Skuad Persis Solo musim ini dihuni beberapa pemain muda potensial asal Kota Bengawan dan sekitarnya. Sebut saja Yussa Nugraha, Dhika Kuswardani serta Nuri Agus, namun mereka belum mendapatkan menit bermain, setidaknya hingga matchday ke-9 yang sudah dilakoni Persis Solo.
Usai Persis Solo memastikan jadi juara grup 3, suporter mulai menulis usulan di sosial media agar tim pelatih berani melakukan rotasi pemain serta memberika menit bermain bagi pemain muda, terutama yang berasal dari Solo.

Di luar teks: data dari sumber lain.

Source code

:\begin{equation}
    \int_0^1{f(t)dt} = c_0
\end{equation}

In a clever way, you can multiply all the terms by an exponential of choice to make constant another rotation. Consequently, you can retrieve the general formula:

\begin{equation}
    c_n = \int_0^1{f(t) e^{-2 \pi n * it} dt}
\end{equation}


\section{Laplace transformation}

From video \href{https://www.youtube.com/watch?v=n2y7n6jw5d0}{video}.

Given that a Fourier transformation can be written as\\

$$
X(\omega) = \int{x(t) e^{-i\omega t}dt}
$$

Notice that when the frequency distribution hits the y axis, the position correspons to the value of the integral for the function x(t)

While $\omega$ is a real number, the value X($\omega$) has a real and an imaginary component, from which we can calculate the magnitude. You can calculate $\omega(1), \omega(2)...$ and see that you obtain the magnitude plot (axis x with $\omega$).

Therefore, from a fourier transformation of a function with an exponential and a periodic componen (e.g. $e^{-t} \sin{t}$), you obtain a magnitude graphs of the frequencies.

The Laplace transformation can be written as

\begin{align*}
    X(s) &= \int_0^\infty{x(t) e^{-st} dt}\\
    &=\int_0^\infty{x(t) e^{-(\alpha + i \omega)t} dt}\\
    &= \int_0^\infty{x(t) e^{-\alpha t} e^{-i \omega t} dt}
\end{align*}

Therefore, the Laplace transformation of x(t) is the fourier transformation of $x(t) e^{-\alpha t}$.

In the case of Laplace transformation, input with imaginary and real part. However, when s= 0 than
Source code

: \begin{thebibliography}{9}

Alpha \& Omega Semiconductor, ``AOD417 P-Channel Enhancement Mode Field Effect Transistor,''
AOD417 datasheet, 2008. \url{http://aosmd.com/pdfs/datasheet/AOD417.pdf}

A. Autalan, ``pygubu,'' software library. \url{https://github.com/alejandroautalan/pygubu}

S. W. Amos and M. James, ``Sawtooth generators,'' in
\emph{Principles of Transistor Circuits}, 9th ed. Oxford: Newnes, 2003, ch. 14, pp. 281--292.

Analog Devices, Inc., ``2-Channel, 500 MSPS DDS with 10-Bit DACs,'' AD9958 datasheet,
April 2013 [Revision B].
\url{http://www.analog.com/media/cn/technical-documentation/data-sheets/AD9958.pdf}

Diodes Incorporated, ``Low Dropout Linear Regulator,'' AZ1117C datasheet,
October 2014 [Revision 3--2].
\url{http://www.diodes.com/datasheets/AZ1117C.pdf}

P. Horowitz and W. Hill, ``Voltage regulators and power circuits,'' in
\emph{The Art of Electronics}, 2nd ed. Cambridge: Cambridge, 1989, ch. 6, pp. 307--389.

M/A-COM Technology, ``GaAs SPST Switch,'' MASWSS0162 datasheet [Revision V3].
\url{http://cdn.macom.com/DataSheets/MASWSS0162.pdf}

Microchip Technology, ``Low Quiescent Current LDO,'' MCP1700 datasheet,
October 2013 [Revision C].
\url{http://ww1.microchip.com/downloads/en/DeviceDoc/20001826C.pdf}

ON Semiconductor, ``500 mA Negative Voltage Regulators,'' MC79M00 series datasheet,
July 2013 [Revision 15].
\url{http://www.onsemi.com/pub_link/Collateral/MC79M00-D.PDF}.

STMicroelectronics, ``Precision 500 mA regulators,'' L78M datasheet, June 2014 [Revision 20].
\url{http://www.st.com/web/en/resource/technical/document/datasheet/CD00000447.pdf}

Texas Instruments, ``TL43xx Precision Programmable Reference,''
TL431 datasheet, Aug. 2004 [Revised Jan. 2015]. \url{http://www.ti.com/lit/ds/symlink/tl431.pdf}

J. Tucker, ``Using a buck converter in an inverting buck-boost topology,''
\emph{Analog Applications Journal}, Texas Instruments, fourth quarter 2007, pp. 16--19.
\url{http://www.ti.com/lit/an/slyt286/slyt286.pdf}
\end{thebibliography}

Sosok Yussa Nugraha menjadi pemain yang ditunggu kiprahnya, track record Yussa selama membela Feyenord Rotterdam Junior membuat publik penasaran aksi yussa di lapangan.
Tak hanya Yussa, Dhika Kuswardani juga menjadi pemain muda dengan track record cukup mengkilat. Dhika bahkan pernah terpilih menjadi anggota tim Garuda Select yang menimba ilmu di Inggris selama hampir dua tahun.
Bersama pemain muda lainnya, mereka gagal menarik hati Eko Purjianto untuk mendapatkan menit bermain di Persis Solo.
Eko Purjianto, menanggapi positif hal tersebut. Dirinya mengaku membuka kesempatan pemain mudanya agar bisa tampil di laga resmi, namun mereka harus bekerja keras di sesi latihan.
“Semua punya kesempatan bermain, tergantung kebutuhan tim pelatih, syaratnya mereka harus menunjukkan kerja keras di latihan,” terang Eko Purjianto.